┏━━

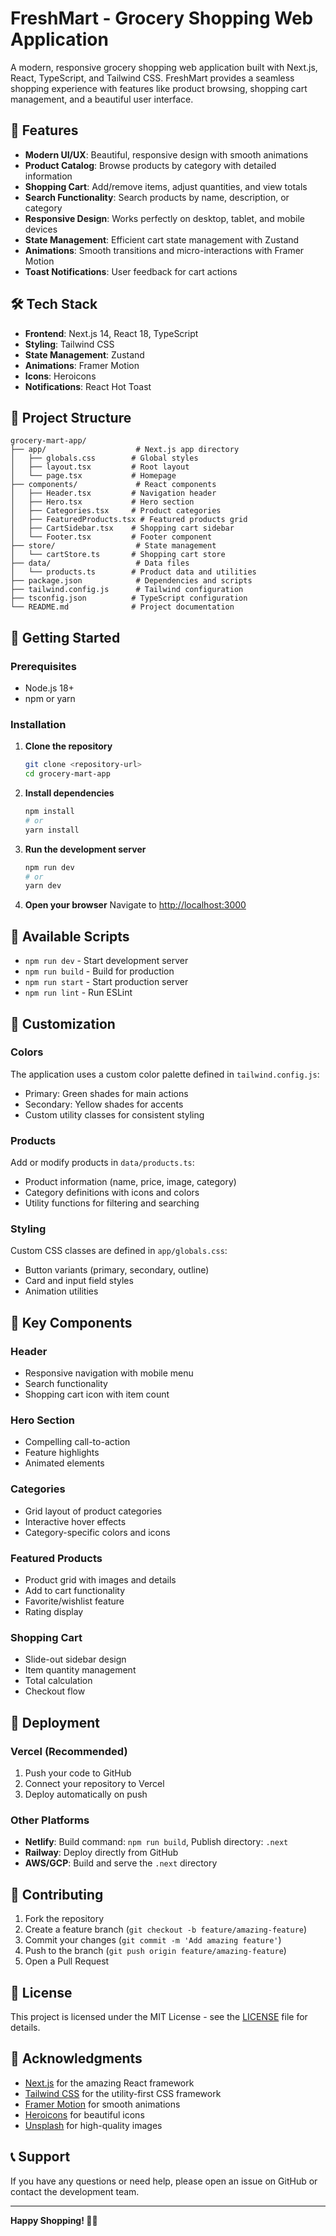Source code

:# FreshMart - Grocery Shopping Web Application

A modern, responsive grocery shopping web application built with Next.js, React, TypeScript, and Tailwind CSS. FreshMart provides a seamless shopping experience with features like product browsing, shopping cart management, and a beautiful user interface.

## 🚀 Features

- **Modern UI/UX**: Beautiful, responsive design with smooth animations
- **Product Catalog**: Browse products by category with detailed information
- **Shopping Cart**: Add/remove items, adjust quantities, and view totals
- **Search Functionality**: Search products by name, description, or category
- **Responsive Design**: Works perfectly on desktop, tablet, and mobile devices
- **State Management**: Efficient cart state management with Zustand
- **Animations**: Smooth transitions and micro-interactions with Framer Motion
- **Toast Notifications**: User feedback for cart actions

## 🛠️ Tech Stack

- **Frontend**: Next.js 14, React 18, TypeScript
- **Styling**: Tailwind CSS
- **State Management**: Zustand
- **Animations**: Framer Motion
- **Icons**: Heroicons
- **Notifications**: React Hot Toast

## 📁 Project Structure

```
grocery-mart-app/
├── app/                    # Next.js app directory
│   ├── globals.css        # Global styles
│   ├── layout.tsx         # Root layout
│   └── page.tsx           # Homepage
├── components/             # React components
│   ├── Header.tsx         # Navigation header
│   ├── Hero.tsx           # Hero section
│   ├── Categories.tsx     # Product categories
│   ├── FeaturedProducts.tsx # Featured products grid
│   ├── CartSidebar.tsx    # Shopping cart sidebar
│   └── Footer.tsx         # Footer component
├── store/                  # State management
│   └── cartStore.ts       # Shopping cart store
├── data/                   # Data files
│   └── products.ts        # Product data and utilities
├── package.json            # Dependencies and scripts
├── tailwind.config.js      # Tailwind configuration
├── tsconfig.json          # TypeScript configuration
└── README.md              # Project documentation
```

## 🚀 Getting Started

### Prerequisites

- Node.js 18+ 
- npm or yarn

### Installation

1. **Clone the repository**
   ```bash
   git clone <repository-url>
   cd grocery-mart-app
   ```

2. **Install dependencies**
   ```bash
   npm install
   # or
   yarn install
   ```

3. **Run the development server**
   ```bash
   npm run dev
   # or
   yarn dev
   ```

4. **Open your browser**
   Navigate to [http://localhost:3000](http://localhost:3000)

## 📱 Available Scripts

- `npm run dev` - Start development server
- `npm run build` - Build for production
- `npm run start` - Start production server
- `npm run lint` - Run ESLint

## 🎨 Customization

### Colors
The application uses a custom color palette defined in `tailwind.config.js`:
- Primary: Green shades for main actions
- Secondary: Yellow shades for accents
- Custom utility classes for consistent styling

### Products
Add or modify products in `data/products.ts`:
- Product information (name, price, image, category)
- Category definitions with icons and colors
- Utility functions for filtering and searching

### Styling
Custom CSS classes are defined in `app/globals.css`:
- Button variants (primary, secondary, outline)
- Card and input field styles
- Animation utilities

## 🔧 Key Components

### Header
- Responsive navigation with mobile menu
- Search functionality
- Shopping cart icon with item count

### Hero Section
- Compelling call-to-action
- Feature highlights
- Animated elements

### Categories
- Grid layout of product categories
- Interactive hover effects
- Category-specific colors and icons

### Featured Products
- Product grid with images and details
- Add to cart functionality
- Favorite/wishlist feature
- Rating display

### Shopping Cart
- Slide-out sidebar design
- Item quantity management
- Total calculation
- Checkout flow

## 🚀 Deployment

### Vercel (Recommended)
1. Push your code to GitHub
2. Connect your repository to Vercel
3. Deploy automatically on push

### Other Platforms
- **Netlify**: Build command: `npm run build`, Publish directory: `.next`
- **Railway**: Deploy directly from GitHub
- **AWS/GCP**: Build and serve the `.next` directory

## 🤝 Contributing

1. Fork the repository
2. Create a feature branch (`git checkout -b feature/amazing-feature`)
3. Commit your changes (`git commit -m 'Add amazing feature'`)
4. Push to the branch (`git push origin feature/amazing-feature`)
5. Open a Pull Request

## 📝 License

This project is licensed under the MIT License - see the [LICENSE](LICENSE) file for details.

## 🙏 Acknowledgments

- [Next.js](https://nextjs.org/) for the amazing React framework
- [Tailwind CSS](https://tailwindcss.com/) for the utility-first CSS framework
- [Framer Motion](https://www.framer.com/motion/) for smooth animations
- [Heroicons](https://heroicons.com/) for beautiful icons
- [Unsplash](https://unsplash.com/) for high-quality images

## 📞 Support

If you have any questions or need help, please open an issue on GitHub or contact the development team.

---

**Happy Shopping! 🛒✨**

┗━━

__TASK PROMPT__: Omit the pictures, and quote the material above exactly as given.

__ANSWER AREA__:
Source code

:# FreshMart - Grocery Shopping Web Application

A modern, responsive grocery shopping web application built with Next.js, React, TypeScript, and Tailwind CSS. FreshMart provides a seamless shopping experience with features like product browsing, shopping cart management, and a beautiful user interface.

## 🚀 Features

- **Modern UI/UX**: Beautiful, responsive design with smooth animations
- **Product Catalog**: Browse products by category with detailed information
- **Shopping Cart**: Add/remove items, adjust quantities, and view totals
- **Search Functionality**: Search products by name, description, or category
- **Responsive Design**: Works perfectly on desktop, tablet, and mobile devices
- **State Management**: Efficient cart state management with Zustand
- **Animations**: Smooth transitions and micro-interactions with Framer Motion
- **Toast Notifications**: User feedback for cart actions

## 🛠️ Tech Stack

- **Frontend**: Next.js 14, React 18, TypeScript
- **Styling**: Tailwind CSS
- **State Management**: Zustand
- **Animations**: Framer Motion
- **Icons**: Heroicons
- **Notifications**: React Hot Toast

## 📁 Project Structure

```
grocery-mart-app/
├── app/                    # Next.js app directory
│   ├── globals.css        # Global styles
│   ├── layout.tsx         # Root layout
│   └── page.tsx           # Homepage
├── components/             # React components
│   ├── Header.tsx         # Navigation header
│   ├── Hero.tsx           # Hero section
│   ├── Categories.tsx     # Product categories
│   ├── FeaturedProducts.tsx # Featured products grid
│   ├── CartSidebar.tsx    # Shopping cart sidebar
│   └── Footer.tsx         # Footer component
├── store/                  # State management
│   └── cartStore.ts       # Shopping cart store
├── data/                   # Data files
│   └── products.ts        # Product data and utilities
├── package.json            # Dependencies and scripts
├── tailwind.config.js      # Tailwind configuration
├── tsconfig.json          # TypeScript configuration
└── README.md              # Project documentation
```

## 🚀 Getting Started

### Prerequisites

- Node.js 18+ 
- npm or yarn

### Installation

1. **Clone the repository**
   ```bash
   git clone <repository-url>
   cd grocery-mart-app
   ```

2. **Install dependencies**
   ```bash
   npm install
   # or
   yarn install
   ```

3. **Run the development server**
   ```bash
   npm run dev
   # or
   yarn dev
   ```

4. **Open your browser**
   Navigate to [http://localhost:3000](http://localhost:3000)

## 📱 Available Scripts

- `npm run dev` - Start development server
- `npm run build` - Build for production
- `npm run start` - Start production server
- `npm run lint` - Run ESLint

## 🎨 Customization

### Colors
The application uses a custom color palette defined in `tailwind.config.js`:
- Primary: Green shades for main actions
- Secondary: Yellow shades for accents
- Custom utility classes for consistent styling

### Products
Add or modify products in `data/products.ts`:
- Product information (name, price, image, category)
- Category definitions with icons and colors
- Utility functions for filtering and searching

### Styling
Custom CSS classes are defined in `app/globals.css`:
- Button variants (primary, secondary, outline)
- Card and input field styles
- Animation utilities

## 🔧 Key Components

### Header
- Responsive navigation with mobile menu
- Search functionality
- Shopping cart icon with item count

### Hero Section
- Compelling call-to-action
- Feature highlights
- Animated elements

### Categories
- Grid layout of product categories
- Interactive hover effects
- Category-specific colors and icons

### Featured Products
- Product grid with images and details
- Add to cart functionality
- Favorite/wishlist feature
- Rating display

### Shopping Cart
- Slide-out sidebar design
- Item quantity management
- Total calculation
- Checkout flow

## 🚀 Deployment

### Vercel (Recommended)
1. Push your code to GitHub
2. Connect your repository to Vercel
3. Deploy automatically on push

### Other Platforms
- **Netlify**: Build command: `npm run build`, Publish directory: `.next`
- **Railway**: Deploy directly from GitHub
- **AWS/GCP**: Build and serve the `.next` directory

## 🤝 Contributing

1. Fork the repository
2. Create a feature branch (`git checkout -b feature/amazing-feature`)
3. Commit your changes (`git commit -m 'Add amazing feature'`)
4. Push to the branch (`git push origin feature/amazing-feature`)
5. Open a Pull Request

## 📝 License

This project is licensed under the MIT License - see the [LICENSE](LICENSE) file for details.

## 🙏 Acknowledgments

- [Next.js](https://nextjs.org/) for the amazing React framework
- [Tailwind CSS](https://tailwindcss.com/) for the utility-first CSS framework
- [Framer Motion](https://www.framer.com/motion/) for smooth animations
- [Heroicons](https://heroicons.com/) for beautiful icons
- [Unsplash](https://unsplash.com/) for high-quality images

## 📞 Support

If you have any questions or need help, please open an issue on GitHub or contact the development team.

---

**Happy Shopping! 🛒✨**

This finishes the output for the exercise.